O caminho escolhido pela classe dominante para promover o avanço do capital foi o de utilizar, prioritariamente, a força de trabalho assalariada, mediante o controle das terras e das águas do rio São Francisco.

A participação do Estado foi e continua sendo fundamental para desencadear uma série de políticas e promover as condições para viabilizar a exploração e acumulação do capital. Instituições foram criadas, como a Chesf (Companhia Hidrelétrica do São Francisco), em 1945, a atual CODEVASF (Companhia de Desenvolvimento do Vale do São Francisco), que atua desde 1948, a EMBRAPA (Empresa Brasileira de Pesquisa Agropecuária), em 1973), etc. Obras foram construídas como a ponte Presidente Dutra (para viabilizar o escoamento da produção), a barragem de Sobradinho/BA (para gerar energia e controlar o fluxo de água para a barragem de Paulo Afonso e para a irrigação), em 1974, e os Perímetros Irrigados (atraindo e incentivando grandes empresas a se apropriarem das terras e das águas do rio São Francisco).

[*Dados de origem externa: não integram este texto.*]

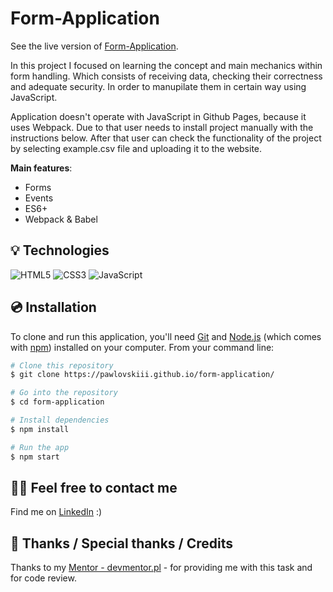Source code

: # Form-Application

See the live version of [Form-Application](https://pawlovskiii.github.io/form-application/).

In this project I focused on learning the concept and main mechanics within form handling. Which consists of receiving data, checking their correctness and adequate security. In order to manupilate them in certain way using JavaScript.

Application doesn't operate with JavaScript in Github Pages, because it uses Webpack. Due to that user needs to install project manually with the instructions below. After that user can check the functionality of the project by selecting example.csv file and uploading it to the website.

**Main features**:

- Forms
- Events
- ES6+
- Webpack & Babel

## 💡 Technologies

![HTML5](https://img.shields.io/badge/html5-%23E34F26.svg?style=for-the-badge&logo=html5&logoColor=white)
![CSS3](https://img.shields.io/badge/css3-%231572B6.svg?style=for-the-badge&logo=css3&logoColor=white)
![JavaScript](https://img.shields.io/badge/javascript-%23323330.svg?style=for-the-badge&logo=javascript&logoColor=%23F7DF1E)

## 💿 Installation

To clone and run this application, you'll need [Git](https://git-scm.com) and [Node.js](https://nodejs.org/en/download/) (which comes with [npm](http://npmjs.com)) installed on your computer. From your command line:

```bash
# Clone this repository
$ git clone https://pawlovskiii.github.io/form-application/

# Go into the repository
$ cd form-application

# Install dependencies
$ npm install

# Run the app
$ npm start
```

## 🙋‍♂️ Feel free to contact me

Find me on [LinkedIn](https://www.linkedin.com/in/jakub-paw%C5%82owski-921b74216/) :)

## 👏 Thanks / Special thanks / Credits

Thanks to my [Mentor - devmentor.pl](https://devmentor.pl/) - for providing me with this task and for code review.
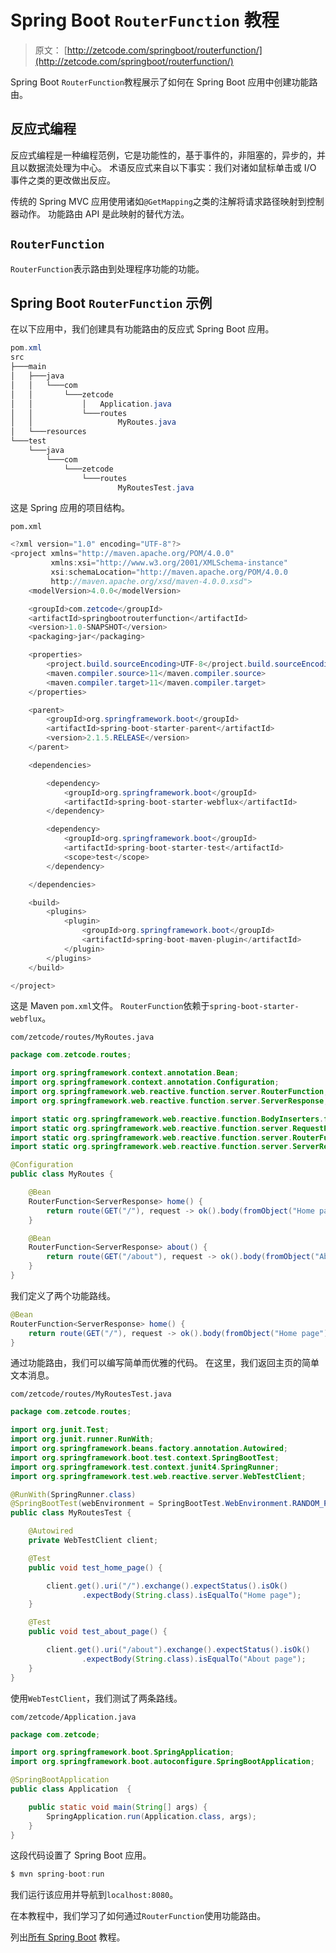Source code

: # Spring Boot `RouterFunction` 教程

> 原文： [http://zetcode.com/springboot/routerfunction/](http://zetcode.com/springboot/routerfunction/)

Spring Boot `RouterFunction`教程展示了如何在 Spring Boot 应用中创建功能路由。

## 反应式编程

反应式编程是一种编程范例，它是功能性的，基于事件的，非阻塞的，异步的，并且以数据流处理为中心。 术语反应式来自以下事实：我们对诸如鼠标单击或 I/O 事件之类的更改做出反应。

传统的 Spring MVC 应用使用诸如`@GetMapping`之类的注解将请求路径映射到控制器动作。 功能路由 API 是此映射的替代方法。

## `RouterFunction`

`RouterFunction`表示路由到处理程序功能的功能。

## Spring Boot `RouterFunction` 示例

在以下应用中，我们创建具有功能路由的反应式 Spring Boot 应用。

```java
pom.xml
src
├───main
│   ├───java
│   │   └───com
│   │       └───zetcode
│   │           │   Application.java
│   │           └───routes
│   │                   MyRoutes.java
│   └───resources
└───test
    └───java
        └───com
            └───zetcode
                └───routes
                        MyRoutesTest.java

```

这是 Spring 应用的项目结构。

`pom.xml`

```java
<?xml version="1.0" encoding="UTF-8"?>
<project xmlns="http://maven.apache.org/POM/4.0.0"
         xmlns:xsi="http://www.w3.org/2001/XMLSchema-instance"
         xsi:schemaLocation="http://maven.apache.org/POM/4.0.0
         http://maven.apache.org/xsd/maven-4.0.0.xsd">
    <modelVersion>4.0.0</modelVersion>

    <groupId>com.zetcode</groupId>
    <artifactId>springbootrouterfunction</artifactId>
    <version>1.0-SNAPSHOT</version>
    <packaging>jar</packaging>

    <properties>
        <project.build.sourceEncoding>UTF-8</project.build.sourceEncoding>
        <maven.compiler.source>11</maven.compiler.source>
        <maven.compiler.target>11</maven.compiler.target>
    </properties>

    <parent>
        <groupId>org.springframework.boot</groupId>
        <artifactId>spring-boot-starter-parent</artifactId>
        <version>2.1.5.RELEASE</version>
    </parent>

    <dependencies>

        <dependency>
            <groupId>org.springframework.boot</groupId>
            <artifactId>spring-boot-starter-webflux</artifactId>
        </dependency>

        <dependency>
            <groupId>org.springframework.boot</groupId>
            <artifactId>spring-boot-starter-test</artifactId>
            <scope>test</scope>
        </dependency>

    </dependencies>

    <build>
        <plugins>
            <plugin>
                <groupId>org.springframework.boot</groupId>
                <artifactId>spring-boot-maven-plugin</artifactId>
            </plugin>
        </plugins>
    </build>

</project>

```

这是 Maven `pom.xml`文件。 `RouterFunction`依赖于`spring-boot-starter-webflux`。

`com/zetcode/routes/MyRoutes.java`

```java
package com.zetcode.routes;

import org.springframework.context.annotation.Bean;
import org.springframework.context.annotation.Configuration;
import org.springframework.web.reactive.function.server.RouterFunction;
import org.springframework.web.reactive.function.server.ServerResponse;

import static org.springframework.web.reactive.function.BodyInserters.fromObject;
import static org.springframework.web.reactive.function.server.RequestPredicates.GET;
import static org.springframework.web.reactive.function.server.RouterFunctions.route;
import static org.springframework.web.reactive.function.server.ServerResponse.ok;

@Configuration
public class MyRoutes {

    @Bean
    RouterFunction<ServerResponse> home() {
        return route(GET("/"), request -> ok().body(fromObject("Home page")));
    }

    @Bean
    RouterFunction<ServerResponse> about() {
        return route(GET("/about"), request -> ok().body(fromObject("About page")));
    }
}

```

我们定义了两个功能路线。

```java
@Bean
RouterFunction<ServerResponse> home() {
    return route(GET("/"), request -> ok().body(fromObject("Home page")));
}

```

通过功能路由，我们可以编写简单而优雅的代码。 在这里，我们返回主页的简单文本消息。

`com/zetcode/routes/MyRoutesTest.java`

```java
package com.zetcode.routes;

import org.junit.Test;
import org.junit.runner.RunWith;
import org.springframework.beans.factory.annotation.Autowired;
import org.springframework.boot.test.context.SpringBootTest;
import org.springframework.test.context.junit4.SpringRunner;
import org.springframework.test.web.reactive.server.WebTestClient;

@RunWith(SpringRunner.class)
@SpringBootTest(webEnvironment = SpringBootTest.WebEnvironment.RANDOM_PORT)
public class MyRoutesTest {

    @Autowired
    private WebTestClient client;

    @Test
    public void test_home_page() {

        client.get().uri("/").exchange().expectStatus().isOk()
                .expectBody(String.class).isEqualTo("Home page");
    }

    @Test
    public void test_about_page() {

        client.get().uri("/about").exchange().expectStatus().isOk()
                .expectBody(String.class).isEqualTo("About page");
    }
}

```

使用`WebTestClient`，我们测试了两条路线。

`com/zetcode/Application.java`

```java
package com.zetcode;

import org.springframework.boot.SpringApplication;
import org.springframework.boot.autoconfigure.SpringBootApplication;

@SpringBootApplication
public class Application  {

    public static void main(String[] args) {
        SpringApplication.run(Application.class, args);
    }
}

```

这段代码设置了 Spring Boot 应用。

```java
$ mvn spring-boot:run

```

我们运行该应用并导航到`localhost:8080`。

在本教程中，我们学习了如何通过`RouterFunction`使用功能路由。

列出[所有 Spring Boot](/all/#springboot) 教程。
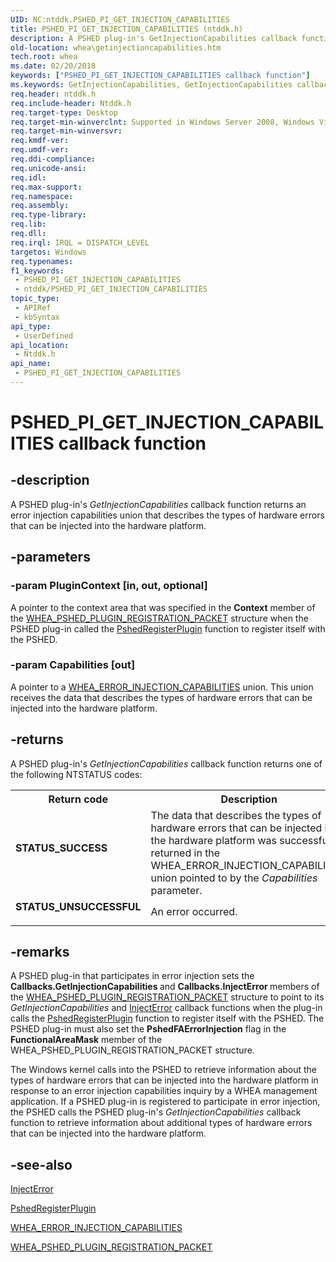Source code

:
 ```yaml
---
UID: NC:ntddk.PSHED_PI_GET_INJECTION_CAPABILITIES
title: PSHED_PI_GET_INJECTION_CAPABILITIES (ntddk.h)
description: A PSHED plug-in's GetInjectionCapabilities callback function returns an error injection capabilities union that describes the types of hardware errors that can be injected into the hardware platform.
old-location: whea\getinjectioncapabilities.htm
tech.root: whea
ms.date: 02/20/2018
keywords: ["PSHED_PI_GET_INJECTION_CAPABILITIES callback function"]
ms.keywords: GetInjectionCapabilities, GetInjectionCapabilities callback function [WHEA Drivers and Applications], PSHED_PI_GET_INJECTION_CAPABILITIES, PSHED_PI_GET_INJECTION_CAPABILITIES callback, ntddk/GetInjectionCapabilities, whea.getinjectioncapabilities, whearef_0c5e00c7-c5d7-4e28-a351-7831d883c70f.xml
req.header: ntddk.h
req.include-header: Ntddk.h
req.target-type: Desktop
req.target-min-winverclnt: Supported in Windows Server 2008, Windows Vista SP1, and later versions of Windows.
req.target-min-winversvr: 
req.kmdf-ver: 
req.umdf-ver: 
req.ddi-compliance: 
req.unicode-ansi: 
req.idl: 
req.max-support: 
req.namespace: 
req.assembly: 
req.type-library: 
req.lib: 
req.dll: 
req.irql: IRQL = DISPATCH_LEVEL
targetos: Windows
req.typenames: 
f1_keywords:
 - PSHED_PI_GET_INJECTION_CAPABILITIES
 - ntddk/PSHED_PI_GET_INJECTION_CAPABILITIES
topic_type:
 - APIRef
 - kbSyntax
api_type:
 - UserDefined
api_location:
 - Ntddk.h
api_name:
 - PSHED_PI_GET_INJECTION_CAPABILITIES
---
```


# PSHED_PI_GET_INJECTION_CAPABILITIES callback function


## -description

A PSHED plug-in's <i>GetInjectionCapabilities</i> callback function returns an error injection capabilities union that describes the types of hardware errors that can be injected into the hardware platform.

## -parameters

### -param PluginContext [in, out, optional]


A pointer to the context area that was specified in the <b>Context</b> member of the <a href="/windows-hardware/drivers/ddi/ntddk/ns-ntddk-_whea_pshed_plugin_registration_packet">WHEA_PSHED_PLUGIN_REGISTRATION_PACKET</a> structure when the PSHED plug-in called the <a href="/windows-hardware/drivers/ddi/ntddk/nf-ntddk-pshedregisterplugin">PshedRegisterPlugin</a> function to register itself with the PSHED.

### -param Capabilities [out]


A pointer to a <a href="/windows-hardware/drivers/ddi/ntddk/ns-ntddk-_whea_error_injection_capabilities">WHEA_ERROR_INJECTION_CAPABILITIES</a> union. This union receives the data that describes the types of hardware errors that can be injected into the hardware platform.

## -returns

A PSHED plug-in's <i>GetInjectionCapabilities</i> callback function returns one of the following NTSTATUS codes:

<table>
<tr>
<th>Return code</th>
<th>Description</th>
</tr>
<tr>
<td width="40%">
<dl>
<dt><b>STATUS_SUCCESS</b></dt>
</dl>
</td>
<td width="60%">
The data that describes the types of hardware errors that can be injected into the hardware platform was successfully returned in the WHEA_ERROR_INJECTION_CAPABILITIES union pointed to by the <i>Capabilities</i> parameter.

</td>
</tr>
<tr>
<td width="40%">
<dl>
<dt><b>STATUS_UNSUCCESSFUL</b></dt>
</dl>
</td>
<td width="60%">
An error occurred.

</td>
</tr>
</table>

## -remarks

A PSHED plug-in that participates in error injection sets the <b>Callbacks.GetInjectionCapabilities </b>and <b>Callbacks.InjectError </b>members of the <a href="/windows-hardware/drivers/ddi/ntddk/ns-ntddk-_whea_pshed_plugin_registration_packet">WHEA_PSHED_PLUGIN_REGISTRATION_PACKET</a> structure to point to its <i>GetInjectionCapabilities</i> and <a href="/windows-hardware/drivers/ddi/ntddk/nc-ntddk-pshed_pi_inject_error">InjectError</a> callback functions when the plug-in calls the <a href="/windows-hardware/drivers/ddi/ntddk/nf-ntddk-pshedregisterplugin">PshedRegisterPlugin</a> function to register itself with the PSHED. The PSHED plug-in must also set the <b>PshedFAErrorInjection</b> flag in the <b>FunctionalAreaMask</b> member of the WHEA_PSHED_PLUGIN_REGISTRATION_PACKET structure.

The Windows kernel calls into the PSHED to retrieve information about the types of hardware errors that can be injected into the hardware platform in response to an error injection capabilities inquiry by a WHEA management application. If a PSHED plug-in is registered to participate in error injection, the PSHED calls the PSHED plug-in's <i>GetInjectionCapabilities</i> callback function to retrieve information about additional types of hardware errors that can be injected into the hardware platform.

## -see-also

<a href="/windows-hardware/drivers/ddi/ntddk/nc-ntddk-pshed_pi_inject_error">InjectError</a>



<a href="/windows-hardware/drivers/ddi/ntddk/nf-ntddk-pshedregisterplugin">PshedRegisterPlugin</a>



<a href="/windows-hardware/drivers/ddi/ntddk/ns-ntddk-_whea_error_injection_capabilities">WHEA_ERROR_INJECTION_CAPABILITIES</a>



<a href="/windows-hardware/drivers/ddi/ntddk/ns-ntddk-_whea_pshed_plugin_registration_packet">WHEA_PSHED_PLUGIN_REGISTRATION_PACKET</a>

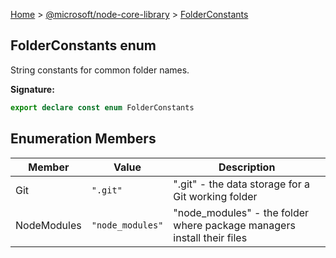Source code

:[Home](./index) &gt; [@microsoft/node-core-library](./node-core-library.md) &gt; [FolderConstants](./node-core-library.folderconstants.md)

## FolderConstants enum

String constants for common folder names.

<b>Signature:</b>

```typescript
export declare const enum FolderConstants 
```

## Enumeration Members

|  Member | Value | Description |
|  --- | --- | --- |
|  Git | `".git"` | ".git" - the data storage for a Git working folder |
|  NodeModules | `"node_modules"` | "node\_modules" - the folder where package managers install their files |

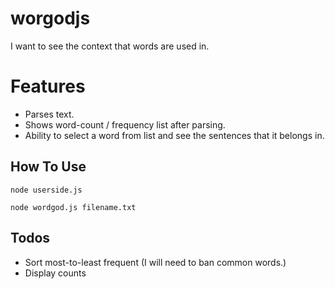 # worgodjs
I want to see the context that words are used in.

# Features
- Parses text.
- Shows word-count / frequency list after parsing.
- Ability to select a word from list and see the sentences that it belongs in.

## How To Use
```node userside.js```

```node wordgod.js filename.txt```


## Todos
- Sort most-to-least frequent (I will need to ban common words.)
- Display counts

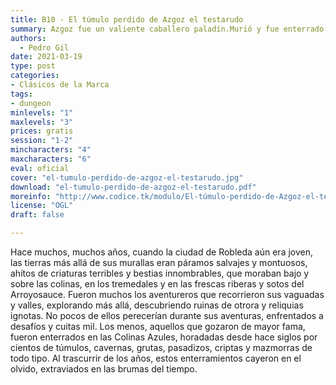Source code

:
```yaml
---
title: B10 - El túmulo perdido de Azgoz el testarudo
summary: Azgoz fue un valiente caballero paladín.Murió y fue enterrado en un túmulo cerca de la ciudad, en las Colinas Azules. El paradero de su tumba se perdió.
authors:
  - Pedro Gil
date: 2021-03-19
type: post
categories:
- Clásicos de la Marca
tags:
- dungeon
minlevels: "1"
maxlevels: "3"
prices: gratis
session: "1-2"
mincharacters: "4"
maxcharacters: "6"
eval: oficial
cover: "el-tumulo-perdido-de-azgoz-el-testarudo.jpg"
download: "el-tumulo-perdido-de-azgoz-el-testarudo.pdf"
moreinfo: "http://www.codice.tk/modulo/El-túmulo-perdido-de-Azgoz-el-testarudo/"
license: "OGL"
draft: false

---
```


Hace muchos, muchos años, cuando la ciudad
de Robleda aún era joven, las tierras más allá de
sus murallas eran páramos salvajes y montuosos,
ahítos de criaturas terribles y bestias innombrables,
que moraban bajo y sobre las colinas, en
los tremedales y en las frescas riberas y sotos del
Arroyosauce. Fueron muchos los aventureros que
recorrieron sus vaguadas y valles, explorando más
allá, descubriendo ruinas de otrora y reliquias ignotas.
No pocos de ellos perecerían durante sus
aventuras, enfrentados a desafíos y cuitas mil. Los
menos, aquellos que gozaron de mayor fama, fueron
enterrados en las Colinas Azules, horadadas
desde hace siglos por cientos de túmulos, cavernas,
grutas, pasadizos, criptas y mazmorras de
todo tipo. Al trascurrir de los años, estos enterramientos
cayeron en el olvido, extraviados en las
brumas del tiempo.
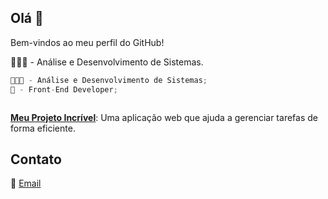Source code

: ## Olá 👋
Bem-vindos ao meu perfil do GitHub!

👨🏻‍💻 - Análise e Desenvolvimento de Sistemas.
```javascript
👨🏻‍💻 - Análise e Desenvolvimento de Sistemas;
🎨 - Front-End Developer;



```

**[Meu Projeto Incrível](https://github.com/feoliveira7/MathEasy)**: Uma aplicação web que ajuda a gerenciar tarefas de forma eficiente.

## Contato
📧 [Email](mailto:oliveirafee77@gmail.com)
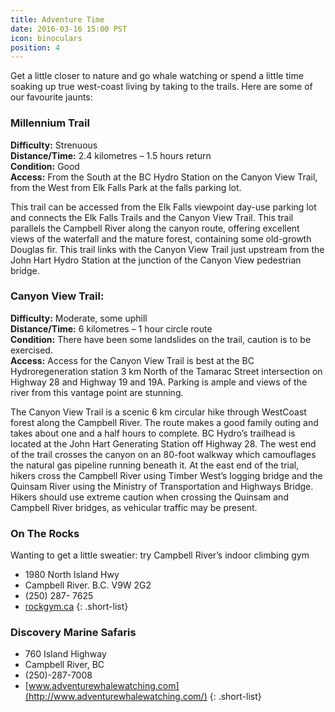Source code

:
 ```yaml
---
title: Adventure Time
date: 2016-03-16 15:00 PST
icon: binoculars
position: 4
---
```


Get a little closer to nature and go whale watching or spend a little time
soaking up true west-coast living by taking to the trails.
Here are some of our favourite jaunts:

### Millennium Trail

**Difficulty:** Strenuous<br>
**Distance/Time:** 2.4 kilometres – 1.5 hours return<br>
**Condition:** Good<br>
**Access:** From the South at the BC Hydro Station on the Canyon View Trail, from the West from Elk Falls Park at the falls parking lot.

This trail can be accessed from the Elk Falls viewpoint day-use parking lot and connects the Elk Falls Trails and the Canyon View Trail. This trail parallels the Campbell River along the canyon route, offering excellent views of the waterfall and the mature forest, containing some old-growth Douglas fir. This trail links with the Canyon View Trail just upstream from the John Hart Hydro Station at the junction of the Canyon View pedestrian bridge.

### Canyon View Trail:

**Difficulty:** Moderate, some uphill<br>
**Distance/Time:** 6 kilometres – 1 hour circle route<br>
**Condition:** There have been some landslides on the trail, caution is to be exercised.<br>
**Access:** Access for the Canyon View Trail is best at the BC Hydroregeneration station 3 km North of the Tamarac Street intersection on Highway 28 and Highway 19 and 19A.  Parking is ample and views of the river from this vantage point are stunning.

The Canyon View Trail is a scenic 6 km circular hike through WestCoast forest along the Campbell River. The route makes a good family outing and takes about one and a half hours to complete. BC Hydro’s trailhead is located at the John Hart Generating Station off Highway 28. The west end of the trail crosses the canyon on an 80-foot walkway which camouflages the natural gas pipeline running beneath it. At the east end of the trial, hikers cross the Campbell River using Timber West’s logging bridge and the Quinsam River using the Ministry of Transportation and Highways Bridge. Hikers should use extreme caution when crossing the Quinsam and Campbell River bridges, as vehicular traffic may be present.

### On The Rocks

Wanting to get a little sweatier: try Campbell River’s indoor climbing gym

* 1980 North Island Hwy
* Campbell River. B.C. V9W 2G2
* (250) 287- 7625
* [rockgym.ca](http://rockgym.ca/)
{: .short-list}

### Discovery Marine Safaris

* 760 Island Highway
* Campbell River, BC
* (250)-287-7008
* [www.adventurewhalewatching.com](http://www.adventurewhalewatching.com/)
{: .short-list}
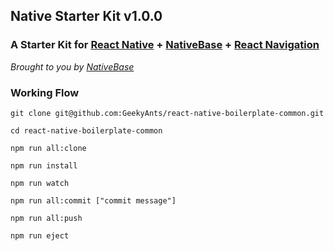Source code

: 
## Native Starter Kit v1.0.0

### A Starter Kit for [React Native](https://facebook.github.io/react-native/docs/getting-started.html) + [NativeBase](https://nativebase.io/) + [React Navigation](https://reactnavigation.org/)

*Brought to you by [NativeBase](https://nativebase.io/)*

### Working Flow

```
git clone git@github.com:GeekyAnts/react-native-boilerplate-common.git

cd react-native-boilerplate-common

npm run all:clone

npm run install

npm run watch

npm run all:commit ["commit message"]

npm run all:push

npm run eject

```
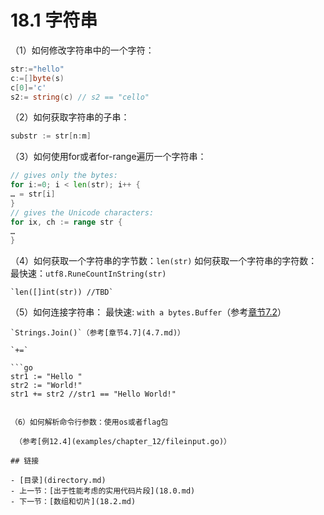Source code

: # 18.1 字符串

（1）如何修改字符串中的一个字符：

```go
str:="hello"
c:=[]byte(s)
c[0]='c'
s2:= string(c) // s2 == "cello"
```

（2）如何获取字符串的子串：

```go
substr := str[n:m]
```

（3）如何使用for或者for-range遍历一个字符串：

```go
// gives only the bytes:
for i:=0; i < len(str); i++ {
… = str[i]
}
// gives the Unicode characters:
for ix, ch := range str {
…
}
```

（4）如何获取一个字符串的字节数：`len(str)`
    如何获取一个字符串的字符数：
    最快速：`utf8.RuneCountInString(str)`
    
    `len([]int(str)) //TBD`

（5）如何连接字符串：
    最快速: `with a bytes.Buffer`（参考[章节7.2](7.2.md)）

    `Strings.Join()`（参考[章节4.7](4.7.md)）
    
    `+=`

    ```go
    str1 := "Hello " 
    str2 := "World!"
    str1 += str2 //str1 == "Hello World!"
   ```

（6）如何解析命令行参数：使用os或者flag包

    （参考[例12.4](examples/chapter_12/fileinput.go)）

## 链接

- [目录](directory.md)
- 上一节：[出于性能考虑的实用代码片段](18.0.md)
- 下一节：[数组和切片](18.2.md)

A construção da construção da barragem de Sobradinho, que foi importante para a criação dos perímetros irrigados, expropriou uma população de aproximadamente 12.000 famílias ou 72.000 pessoas na região, inundando quatro cidades (Casa Nova, Remanso, Santo Sé e Pilão Arcado), que foram relocadas. Até o momento muitas dessas famílias não foram indenizadas.

Em Petrolina-PE, foram criados quatro projetos de irrigação: Projeto Pontal Sobradinho, Projeto Pontal (incluindo a parte Norte em fase inicial e a parte Sul, que se encontra concluída), Bebedouro e Senador Nilo Coelho (incluindo sua extensão, mais conhecido como projeto Maria Tereza). Os dois últimos em pleno funcionamento tornaram-se perímetros. Os perímetros irrigados expropriaram por meio de exigência do título da propriedade ou escrituras das terras, que muitos não possuíam; e pelos critérios estabelecidos pela CODEVASF, certificações caras, altas cobranças pelo uso da água, etc.

A implantação da política da agricultura irrigada, mediante a apresentação de discursos ideológicos de “desenvolvimento”, “Califórnia brasileira”, “sertão que virou pomar” – cuja principal expressão é a atividade da fruticultura irrigada -, deu ao Submédio São Francisco, e principalmente ao Município de Petrolina, status de um dos mais importantes polos do agronegócio, evidenciado, principalmente, na média de 90% das exportações brasileiras de manga e uva, no crescimento econômico anual de 4,5% e no produto interno bruto de 2.178,549 mil de reais.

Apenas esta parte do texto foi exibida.